- [PROBLEM] Output all entries exactly as they appear and skip the pictures.
━━━━
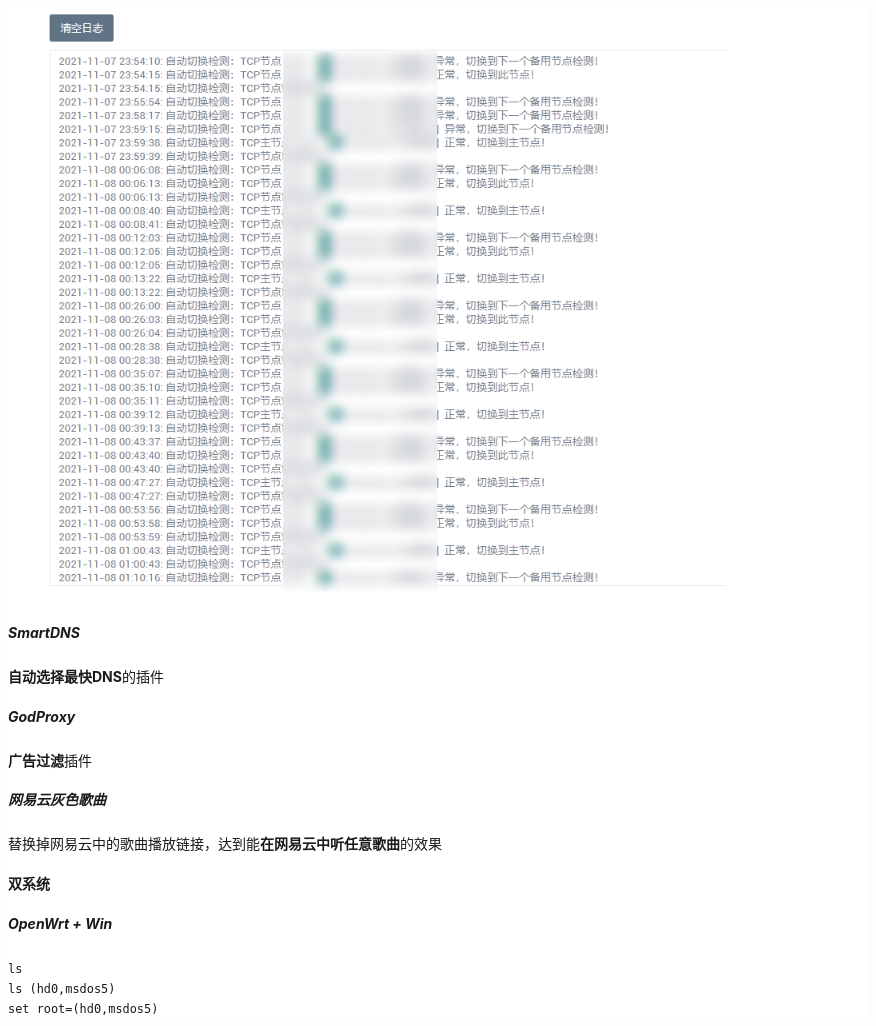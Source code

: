   <img src="Soft Router-Notes.assets/image-20211108011650934.png" alt="image-20211108011650934" style="margin-left:30px;zoom:80%" />

##### SmartDNS

**自动选择最快DNS**的插件

##### GodProxy

**广告过滤**插件

##### 网易云灰色歌曲

替换掉网易云中的歌曲播放链接，达到能**在网易云中听任意歌曲**的效果

#### 双系统

##### OpenWrt + Win

```shell
ls
ls (hd0,msdos5)
set root=(hd0,msdos5)
```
━━━━
- [RESULT]
Source code

:   <img src="Soft Router-Notes.assets/image-20211108011650934.png" alt="image-20211108011650934" style="margin-left:30px;zoom:80%" />

##### SmartDNS

**自动选择最快DNS**的插件

##### GodProxy

**广告过滤**插件

##### 网易云灰色歌曲

替换掉网易云中的歌曲播放链接，达到能**在网易云中听任意歌曲**的效果

#### 双系统

##### OpenWrt + Win

```shell
ls
ls (hd0,msdos5)
set root=(hd0,msdos5)
```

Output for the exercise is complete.